Part 033 — AI CI/CD and Readiness Gates

1. Why This Part Matters

Classic CI/CD validates code.

AI CI/CD must validate code plus behavior.

A production AI system can change behavior when any of these changes:

code;
prompt;
model route;
model provider;
output schema;
retrieval index;
embedding model;
reranker;
tool contract;
tool description;
agent workflow graph;
memory policy;
governance policy;
eval dataset;
safety threshold;
cost/latency budget.

A code pipeline that only runs unit tests is not enough.

The central invariant:

AI release engineering must gate behavior, not only build artifacts.

This part turns the previous chapters into a practical release system.

2. Target Skill

After this part, you should be able to:

design CI/CD pipelines for Python AI applications;
version prompts, models, tools, indexes, workflows, and eval datasets;
run deterministic tests and behavioral evals in separate tiers;
define readiness gates for quality, safety, security, privacy, latency, and cost;
use canary, shadow, blue-green, and progressive rollout for AI changes;
roll back prompts, indexes, tools, and model routes independently;
build release reports that senior engineers and risk owners can review;
decide whether an AI feature is production-ready.

3. CI/CD for AI Is Multi-Artifact

A normal backend release might include:

source code -> build -> test -> deploy

An AI release includes more artifacts:

The release unit must describe all relevant artifacts.
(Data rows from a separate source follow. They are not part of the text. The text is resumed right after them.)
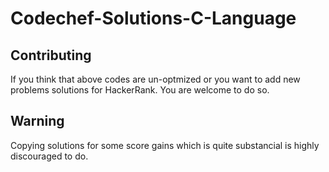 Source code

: # Codechef-Solutions-C-Language

## Contributing
If you think that above codes are un-optmized or you want to add new problems solutions for HackerRank. You are welcome to do so.

## Warning
Copying solutions for some score gains which is quite substancial is highly discouraged to do.
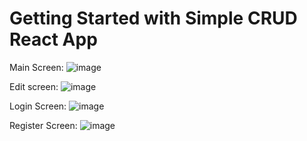 # Getting Started with Simple CRUD React App

Main Screen:
![image](https://github.com/user-attachments/assets/ed3c9ae6-12bf-40fd-be49-043a0d1d35ac)

Edit screen:
![image](https://github.com/user-attachments/assets/c8ac7ba5-5299-4746-9536-503834f4e4e1)

Login Screen:
![image](https://github.com/user-attachments/assets/967b4462-906b-4ef6-9b7c-7bd19d9b3c12)

Register Screen:
![image](https://github.com/user-attachments/assets/954ef4b2-60d8-4b6c-adcc-b1d293413ac4)
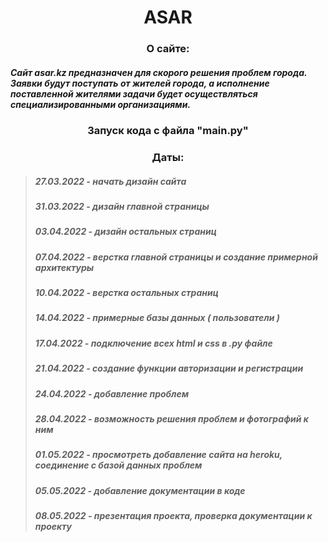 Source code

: <h1 align="center">ASAR</h1>

<h3 align="center">О сайте:</h3>

<h5>Сайт asar.kz предназначен для скорого решения проблем города. Заявки будут поступать от жителей города, а исполнение поставленной жителями задачи будет осуществляться специализированными организациями.</h5>

<h3 align="center">Запуск кода с файла "main.py"</h3>

<h3 align="center">Даты:</h3>

> ##### 27.03.2022 - начать дизайн сайта 
> ##### 31.03.2022 - дизайн главной страницы
> ##### 03.04.2022 - дизайн остальных страниц
> ##### 07.04.2022 - верстка главной страницы и создание примерной архитектуры
> ##### 10.04.2022 - верстка остальных страниц
> ##### 14.04.2022 - примерные базы данных ( пользователи )
> ##### 17.04.2022 - подключение всех html и css в .py файле
> ##### 21.04.2022 - создание функции авторизации и регистрации
> ##### 24.04.2022 - добавление проблем
> ##### 28.04.2022 - возможность решения проблем и фотографий к ним
> ##### 01.05.2022 - просмотреть добавление сайта на heroku, соединение с базой данных проблем
> ##### 05.05.2022 - добавление документации в коде
> ##### 08.05.2022 - презентация проекта, проверка документации к проекту
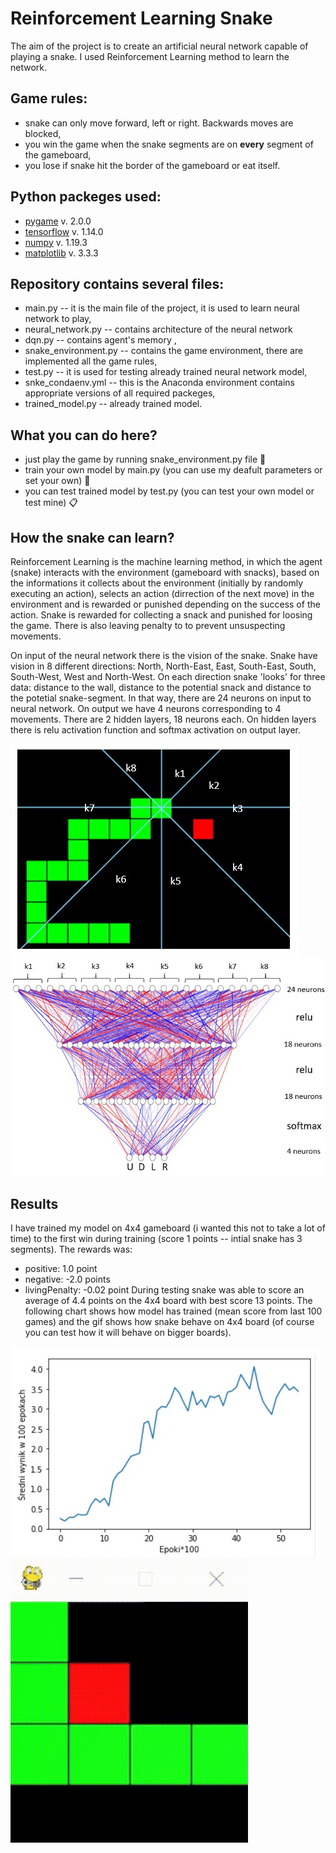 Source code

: # Reinforcement Learning Snake

The aim of the project is to create an artificial neural network capable of playing a snake. I used Reinforcement Learning method to learn the network. 

## Game rules:
- snake can only move forward, left or right. Backwards moves are blocked,
- you win the game when the snake segments are on **every** segment of the gameboard,
- you lose if snake hit the border of the gameboard or eat itself.

## Python packeges used:
 - [pygame](https://www.pygame.org/) v. 2.0.0
 - [tensorflow](https://www.tensorflow.org/) v. 1.14.0
 - [numpy](https://numpy.org/) v. 1.19.3
 - [matplotlib](https://matplotlib.org/) v. 3.3.3

## Repository contains several files:
- main.py -- it is the main file of the project, it is used to learn neural network to play,
- neural_network.py -- contains architecture of the neural network
- dqn.py -- contains agent's memory ,
- snake_environment.py -- contains the game environment, there are implemented all the game rules,
- test.py -- it is used for testing already trained neural network model,
- snke_condaenv.yml -- this is the Anaconda environment contains appropriate versions of all required packeges,
- trained_model.py -- already trained model.

## What you can do here?
- just play the game by running snake_environment.py file :snake:
- train your own model by main.py (you can use my deafult parameters or set your own) :memo:
- you can test trained model by test.py (you can test your own model or test mine) :clipboard:

## How the snake can learn?
Reinforcement Learning is the machine learning method, in which the agent (snake) interacts with the environment (gameboard with snacks), based on the informations it collects about the environment (initially by randomly executing an action), selects an action (dirrection of the next move) in the environment and is rewarded or punished depending on the success of the action. Snake is rewarded for collecting a snack and punished for loosing the game. There is also leaving penalty to to prevent unsuspecting movements.


On input of the neural network there is the vision of the snake. Snake have vision in 8 different directions: North, North-East, East, South-East, South, South-West, West and North-West. On each direction snake 'looks' for three data: distance to the wall, distance to the potential snack and distance to the potetial snake-segment. In that way, there are 24 neurons on input to neural network. On output we have 4 neurons corresponding to 4 movements. There are 2 hidden layers, 18 neurons each. On hidden layers there is relu activation function and softmax activation on output layer.

![directions](./images/directions.jpg) ![nn](./images/nn_schema.jpg)

## Results
I have trained my model on 4x4 gameboard (i wanted this not to take a lot of time) to the first win during training (score 1 points -- intial snake has 3 segments). The rewards was:
- positive: 1.0 point
- negative: -2.0 points
- livingPenalty: -0.02 point
During testing snake was able to score an average of 4.4 points on the 4x4 board with best score 13 points. The following chart shows how model has trained (mean score from last 100 games) and the gif shows how snake behave on 4x4 board (of course you can test how it will behave on bigger boards).

![chart](./images/chart.jpg) ![4x4](./images/4x4.gif)






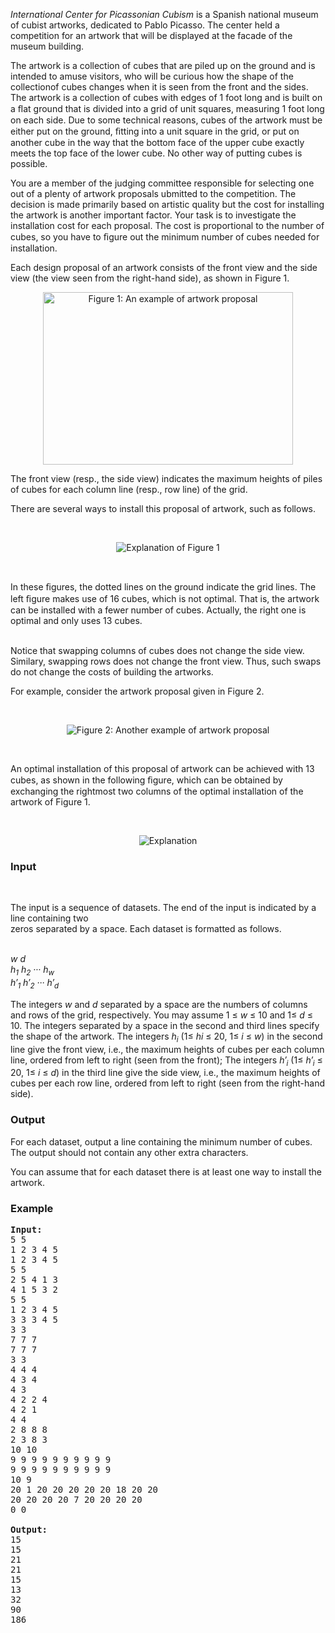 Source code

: <p><em>International Center for Picassonian Cubism</em> is a Spanish national museum of cubist artworks, dedicated to Pablo Picasso. The center held a competition for an artwork that will be displayed at the facade of the museum building.</p>
<p>The artwork is a collection of cubes that are piled up on the ground and is intended to amuse visitors, who will be curious how the shape of the collectionof cubes changes when it is seen from the front and the sides. The artwork is a collection of cubes with edges of 1 foot long and is built on a ﬂat ground that is divided into a grid of unit squares, measuring 1 foot long on each side. Due to some technical reasons, cubes of the artwork must be either put on the ground, ﬁtting into a unit square in the grid, or put on another cube in the way that the bottom face of the upper cube exactly meets the top face of the lower cube. No other way of putting cubes is possible.</p>
<p>You are a member of the judging committee responsible for selecting one out of a plenty of artwork proposals ubmitted to the competition. The decision is made primarily based on artistic quality but the cost for installing the artwork is another important factor. Your task is to investigate the installation cost for each proposal. The cost is proportional to the number of cubes, so you have to ﬁgure out the minimum number of cubes needed for installation.</p>
<p>Each design proposal of an artwork consists of the front view and the side view (the view seen from the right-hand side), as shown in Figure 1.</p>
<p style="text-align: center;"><img title="Figure 1: An example of artwork proposal" src="../../../content/johnm91:figure1.png" alt="Figure 1: An example of artwork proposal" width="400" height="276"></p>
<p>The front view (resp., the side view) indicates the maximum heights of piles of cubes for each column line (resp., row line) of the grid.</p>
<p>There are several ways to install this proposal of artwork, such as follows.</p>
<p>&nbsp;</p>
<p style="text-align: center;"><img title="Explanation of Figure 1" src="../../../content/johnm91:figure1exp.png" alt="Explanation of Figure 1"></p>
<p style="text-align: left;">&nbsp;</p>
<p style="text-align: left;">In these ﬁgures, the dotted lines on the ground indicate the grid lines. The left ﬁgure makes use of 16 cubes, which is not optimal. That is, the artwork can be installed with a fewer number of cubes. Actually, the right one is optimal and only uses 13 cubes.</p>
<p style="text-align: left;"><br>Notice that swapping columns of cubes does not change the side view. Similary, swapping rows does not change the front view. Thus, such swaps do not change the costs of building the artworks.</p>
<p style="text-align: left;">For example, consider the artwork proposal given in Figure 2.</p>
<p style="text-align: left;">&nbsp;</p>
<p style="text-align: center;"><img title="Figure 2: Another example of artwork proposal" src="../../../content/johnm91:figure2.png" alt="Figure 2: Another example of artwork proposal"></p>
<p style="text-align: left;">&nbsp;</p>
<p style="text-align: left;">An optimal installation of this proposal of artwork can be achieved with 13 cubes, as shown in the following ﬁgure, which can be obtained by exchanging the rightmost two columns of the optimal installation of the artwork of Figure 1.</p>
<p style="text-align: left;">&nbsp;</p>
<p style="text-align: center;"><img title="Explanation" src="../../../content/johnm91:figure2exp.png" alt="Explanation"></p>
<h3>Input</h3>
<p>&nbsp;</p>
<p>The input is a sequence of datasets. The end of the input is indicated by a line containing two<br>zeros separated by a space. Each dataset is formatted as follows.</p>
<p><br><em>w d<br>h<sub>1</sub> h<sub>2</sub> ··· h<sub>w</sub><br>h′<sub>1</sub> h′<sub>2</sub> ··· h′<sub>d</sub></em></p>
<p>The integers <em>w</em> and <em>d</em> separated by a space are the numbers of columns and rows of the grid, respectively. You may assume 1 ≤ <em>w</em> ≤ 10 and 1≤ <em>d</em> ≤ 10. The integers separated by a space in the second and third lines specify the shape of the artwork. The integers <em>h<sub>i</sub></em> (1≤ <em>hi</em> ≤ 20, 1≤<em> i </em>≤<em> w</em>) in the second line give the front view, i.e., the maximum heights of cubes per each column line, ordered from left to right (seen from the front); The integers <em>h′<sub>i</sub></em> (1≤ <em>h′<sub>i</sub></em> ≤ 20, 1≤ <em>i </em>≤ <em>d</em>) in the third line give the side view, i.e., the maximum heights of cubes per each row line, ordered from left to right (seen from the right-hand side).</p>
<h3>Output</h3>
<p>For each dataset, output a line containing the minimum number of cubes. The output should not contain any other extra characters.</p>
<p>You can assume that for each dataset there is at least one way to install the artwork.</p>
<h3>Example</h3>
<pre><strong>Input:</strong><br>5 5<br>1 2 3 4 5<br>1 2 3 4 5<br>5 5<br>2 5 4 1 3<br>4 1 5 3 2<br>5 5<br>1 2 3 4 5<br>3 3 3 4 5<br>3 3<br>7 7 7<br>7 7 7<br>3 3<br>4 4 4<br>4 3 4<br>4 3<br>4 2 2 4<br>4 2 1<br>4 4<br>2 8 8 8<br>2 3 8 3<br>10 10<br>9 9 9 9 9 9 9 9 9 9<br>9 9 9 9 9 9 9 9 9 9<br>10 9<br>20 1 20 20 20 20 20 18 20 20<br>20 20 20 20 7 20 20 20 20<br>0 0<br><br><strong>Output:</strong><br>15<br>15<br>21<br>21<br>15<br>13<br>32<br>90<br>186<br></pre>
Otherwise, you cannot reproduce or roll back behavior.

4. Kaufman Deconstruction

Break AI CI/CD into trainable subskills.

Deliberate practice:

change one prompt;
run evals;
inspect diff;
canary rollout;
detect a regression;
roll back prompt only;
add regression example;
repeat with index/model/tool change.

5. AI Release Manifest

Every AI release should have a manifest.

from typing import Literal
from pydantic import BaseModel


class AiReleaseManifest(BaseModel):
    release_id: str
    application_version: str
    environment: Literal["dev", "staging", "production"]

    code_commit: str
    container_image: str

    prompt_versions: dict[str, str]
    model_routes: dict[str, str]
    index_versions: dict[str, str]
    tool_versions: dict[str, str]
    workflow_versions: dict[str, str]
    eval_dataset_versions: dict[str, str]

    config_version: str
    governance_policy_version: str

    created_at: str
    created_by: str

This manifest answers:

what code ran?
which prompt generated the answer?
which model route was active?
which index served retrieval?
which tool contract was available?
which workflow graph executed?
which eval dataset approved the release?

No manifest, no reproducible release.

6. Version Everything That Changes Behavior

6.1 Code Version

Normal git commit/container image.

6.2 Prompt Version

Prompts are behavior.

Use IDs:

prompt.policy_answer.v7
prompt.case_recommendation.v3
prompt.grounded_judge.v5

6.3 Model Route Version

A model route maps tasks to models.

model_route.high_risk_case_review.v2

6.4 Index Version

Retrieval indexes must be versioned.

policy-index-2026-06-28-v3

6.5 Tool Contract Version

Tool input/output and risk metadata must be versioned.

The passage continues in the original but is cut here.